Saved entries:
++++++++

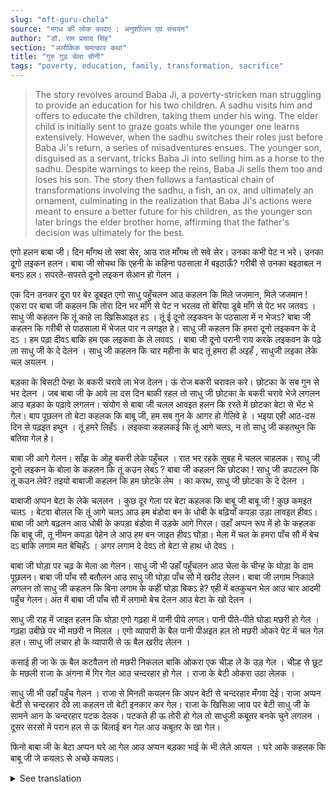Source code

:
 ```yaml
---
slug: "mft-guru-chela"
source: "मगध की लोक कथाएं : अनुशाीलन एवं संचयन"
author: "डॉ. राम प्रसाद सिंह"
section: "अलौकिक चमत्‍कार कथा"
title: "गुरु गुड़ चेला चीनी"
tags: "poverty, education, family, transformation, sacrifice"
---
```

<blockquote>
The story revolves around Baba Ji, a poverty-stricken man struggling to provide an education for his two children. A sadhu visits him and offers to educate the children, taking them under his wing. The elder child is initially sent to graze goats while the younger one learns extensively. However, when the sadhu switches their roles just before Baba Ji's return, a series of misadventures ensues. The younger son, disguised as a servant, tricks Baba Ji into selling him as a horse to the sadhu. Despite warnings to keep the reins, Baba Ji sells them too and loses his son. The story then follows a fantastical chain of transformations involving the sadhu, a fish, an ox, and ultimately an ornament, culminating in the realization that Baba Ji's actions were meant to ensure a better future for his children, as the younger son later brings the elder brother home, affirming that the father's decision was ultimately for the best.
</blockquote>

एगो हलन बाबा जी। दिन माँगथ तो सवा सेर, आउ रात माँगथ तो सवे सेर। उनका कभी पेट न भरे। उनका दूगो लइकन हलन। बाबा जी सोचथ कि एहनी के कहिना पठसाला में बइठाऊँ? गरीबी से उनका बइठाबल न बनऽ हल। सपरते-सपरते दूनो लइकन सेआन हो गेलन । 

एक दिन उनकर दूरा पर बेर डूबइत एगो साधु पहुँचलन आउ कहलन कि मिले जजमान, मिले जजमान ! एकरा पर बाबा जी कहलन कि तोरा दिन भर माँगे से पेट न भरलव तो बेरिया डूबे माँगे से पेट भर जतवऽ । साधु जी कहलन कि तूं काहे ला खिसिआइत हऽ । तूं ई दूनो लइकवन के पठसाला में न भेजऽ? बाबा जी कहलन कि गरीबी से पाठसाला में भेजल पार न लगइत हे। साधु जी कहलन कि हमरा दूनो लइकवन के दे दऽ । हम पढ़ा दीवऽ बाकि हम एक लइकवा के ले लववऽ । बाबा जी दूनो परानी राय करके लइकवन के पढ़े ला साधु जी के दे देलन । साधु जी कहलन कि चार महीना के बाद तूं हमरा ही अइहँ , साधुजी लइका लेके चल अयलन । 

बड़का के बिसटी पेन्हा के बकरी चरावे ला भेज देलन। ऊं रोज बकरी चरावल करे। छोटका के सब गुन से भर देलन । जब बाबा जी के आवे ला दस दिन बाकी रहल तो साधु जी छोटका के बकरी चरावे भेजे लगलन आउ बड़का के पढ़ावे लगलन। संयोग से बाबा जी चलल आवइत हलन कि रस्ते में छोटका बेटा से भेंट भे गेल। बाप पूछलन तो बेटा कहलक कि बाबू जी, हम सब गुन के आगर हो गेलिवे हे । भइया एही आठ-दस दिन से पढ़इत हथुन । तूं हमरे लिहँऽ । लइकवा कहलकई कि तूं आगे चलऽ, न तो साधु जी कहतथुन कि बतिया गेल हे। 

बाबा जी आगे गेलन। साँझ के ओहू बकरी लेके पहुँचल । रात भर रहके सुबह में चलल चाहलक। साधु जी दूनो लइकन के बोला के कहलन कि तूं कउन लेबऽ ? बाबा जी कहलन कि छोटका ! साधु जी डपटलन कि तू कउन लेवे? तइयो बाबाजी कहलन कि हम छोटके लेम । का करथ, साधु जी छोटका के दे देलन । 

बाबाजी अप्पन बेटा के लेके चललन । कुछ दूर गेला पर बेटा कहलक कि बाबू जी बाबू जी ! कुछ कमइत चलऽ । बेटवा बोलल कि तूं आगे चलऽ आउ हम बंडोवा बन के धोबी के बढ़ियाँ कपड़ा उड़ा लावइत हीवऽ। बाबा जी आगे बढ़लन आउ धोबी के कपड़ा बंडोवा में उड़के आगे गिरल। उहाँ अप्पन रूप में हो के कहलक कि बाबू जी, तू नीमन कपड़ा पेहेन ले आउ हम बन जाइत हीवऽ घोड़ा। मेला में चल के हमरा पाँच सौ में बेच दऽ बाकि लगाम मत बेचिहँऽ । अगर लगाम दे देवऽ तो बेटा से हाथ धो देवऽ । 

बाबा जी घोड़ा पर चढ़ के मेला आ गेलन। साधु जी भी उहाँ पहुँचलन आउ चेला के चीन्ह के घोड़ा के दाम पूछलन। बाबा जी पाँच सौ बतौलन आउ साधु जी घोड़ा पाँच सौ में खरीद लेलन। बाबा जी लगाम निकाले लगलन तो साधु जी कहलन कि बिना लगाम के कहीं घोड़ा बिकऽ हे? एही में बतकुचन भेल आउ चार आदमी पहुँच गेलन। अंत में बाबा जी पाँच सौ में लगामो बेच देलन आउ बेटा के खो देलन । 

साधु जी राह में जाइत हलन कि घोड़ा एगो गढ़हा में पानी पीये लगल। पानी पीते-पीते घोडा मछरी हो गेल । गढ़हा उबीछे पर भी मछरी न मिलल । एगो व्यापारी के बैल पानी पीअइत हल तो मछरी ओकरे पेट में चल गेल हल। साधु जी लचार हो के व्यापारी से ऊ बैल खरीद लेलन । 

कसाई ही जा के ऊ बैल कटवैलन तो मछरी निकलल बाकि ओकरा एक चील्ह ले के उड़ गेल । चील्ह से छूट के मछली राजा के अंगना में गिर गेल आउ चन्दरहार हो गेल । राजा के बेटी ओकरा उठा लेलक । 

साधु जी भी उहाँ पहुँच गेलन । राजा से मिनती कयलन कि अपन बेटी से चन्दरहार मँगवा देई। राजा अप्पन बेटी से चन्दरहार देवे ला कहलन तो बेटी इनकार कर गेल। राजा के खिसिआ जाय पर बेटी साधु जी के सामने आन के चन्दरहार पटक देलक। पटकते ही ऊ तोरी हो गेल तो साधुजी कबूतर बनके चुने लगलन । दूसर सरसों में परान हल से ऊ बिलाई बन गेल आउ कबूतर के खा गेल। 

फिनो बाबा जी के बेटा अप्पन घरे आ गेल आउ अप्पन बड़का भाई के भी लेले आयल । घरे आके कहलक कि बाबू जी जे कयलऽ से अच्छे कयलऽ। 


<details>
<summary>See translation</summary>

Once there was a man known as Baba Ji who would ask for one and a quarter seer during the day and one seer at night, yet he was never satisfied. He had two children, and he often wondered how to send them to school since it was beyond his means due to poverty. As time passed, both children grew up.

One day, a sadhu (holy man) came to his door while the sun was setting and greeted him, saying, “I have come to you.” Baba Ji replied, “You ask for food all day, and now you wish to fill your belly just because the sun is setting.” The sadhu responded, “Why are you upset? Why don’t you send these two children to school?” Baba Ji said he couldn’t afford to send them to school. The sadhu offered to take the two children, promising to teach them, while he would take one child with him. After consulting with both children, Baba Ji agreed to send them to the sadhu for their education.

The elder child was sent to graze goats while the younger one was filled with all the necessary knowledge. When Baba Ji had just ten days left to return, the sadhu began sending the younger child to graze goats and teaching the elder one. Coincidentally, Baba Ji was returning home and met the younger son on the way. When asked about his studies, the son replied, “Father, I have learned everything. My brother has been studying for the past eight to ten days. You should take me.” The elder brother replied, “You go ahead; otherwise, the sadhu will say that you have been delayed.”

Baba Ji moved ahead and in the evening brought the goats home. After staying the night, he wanted to leave in the morning. The sadhu asked both boys whom he would take. Baba Ji said, “The younger one!” The sadhu, surprised, asked again whom he would take. Baba Ji insisted, “I will take the younger one.” So the sadhu reluctantly gave the younger child to Baba Ji.

Baba Ji set off with his son. After walking a short distance, the son said, “Father, Father! Walk a bit slower.” The son suggested he should walk ahead while he, pretending to be a servant, would go and fetch the washerman’s fine clothes. Baba Ji proceeded ahead, and the son disguised himself as a servant and snatched the washerman’s clothes. In his true form, he told Baba Ji, “Father, you wear these nice clothes, and I will turn into a horse. Take me to the fair and sell me for five hundred, but do not sell the reins. If you do, you will lose your son.”

Baba Ji rode on the horse and reached the fair. The sadhu also arrived there and recognized his disciple, asking about the horse's price. Baba Ji said five hundred, and the sadhu purchased the horse for that price. As Baba Ji tried to remove the reins, the sadhu exclaimed, “What horse can be sold without reins?” Amid their banter, four men gathered around. In the end, Baba Ji sold the reins as well for five hundred and lost his son.

As the sadhu continued on his way, the horse stopped to drink water from a ditch. While drinking, the horse turned into a fish. Although the ditch was muddy, no fish could be found. A merchant’s ox was also drinking water when the fish entered its belly. The sadhu, feeling helpless, bought the ox from the merchant.

When the butcher went and slaughtered the ox, the fish came out, but a kite swooped down and carried it away. The kite released the fish in the royal courtyard, where the fish turned into a beautiful ornament called "Chandrahara." The king's daughter picked it up.

The sadhu also reached the palace and requested the king to give him the ornament from his daughter. The king asked his daughter to hand over the ornament, but she refused. The king was annoyed, but the daughter threw the Chandrahara at the sadhu. As it hit the ground, the sadhu turned into a pigeon and began to pick at it. Transforming into a cat from a nearby mustard field, the cat devoured the pigeon.

Later, Baba Ji’s son returned home and brought his elder brother along. Upon returning home, he said, “Father, what you did was for the best.”
</details>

++++++++

## DESCRIPTION OF THE TASK:
Starting at the line that contains "साधु जी राह" and stopping after the line that contains "Once there was", write out every line exactly as it appears above, and no other line.

## RESPONSE:
साधु जी राह में जाइत हलन कि घोड़ा एगो गढ़हा में पानी पीये लगल। पानी पीते-पीते घोडा मछरी हो गेल । गढ़हा उबीछे पर भी मछरी न मिलल । एगो व्यापारी के बैल पानी पीअइत हल तो मछरी ओकरे पेट में चल गेल हल। साधु जी लचार हो के व्यापारी से ऊ बैल खरीद लेलन । 

कसाई ही जा के ऊ बैल कटवैलन तो मछरी निकलल बाकि ओकरा एक चील्ह ले के उड़ गेल । चील्ह से छूट के मछली राजा के अंगना में गिर गेल आउ चन्दरहार हो गेल । राजा के बेटी ओकरा उठा लेलक । 

साधु जी भी उहाँ पहुँच गेलन । राजा से मिनती कयलन कि अपन बेटी से चन्दरहार मँगवा देई। राजा अप्पन बेटी से चन्दरहार देवे ला कहलन तो बेटी इनकार कर गेल। राजा के खिसिआ जाय पर बेटी साधु जी के सामने आन के चन्दरहार पटक देलक। पटकते ही ऊ तोरी हो गेल तो साधुजी कबूतर बनके चुने लगलन । दूसर सरसों में परान हल से ऊ बिलाई बन गेल आउ कबूतर के खा गेल। 

फिनो बाबा जी के बेटा अप्पन घरे आ गेल आउ अप्पन बड़का भाई के भी लेले आयल । घरे आके कहलक कि बाबू जी जे कयलऽ से अच्छे कयलऽ। 


<details>
<summary>See translation</summary>

Once there was a man known as Baba Ji who would ask for one and a quarter seer during the day and one seer at night, yet he was never satisfied. He had two children, and he often wondered how to send them to school since it was beyond his means due to poverty. As time passed, both children grew up.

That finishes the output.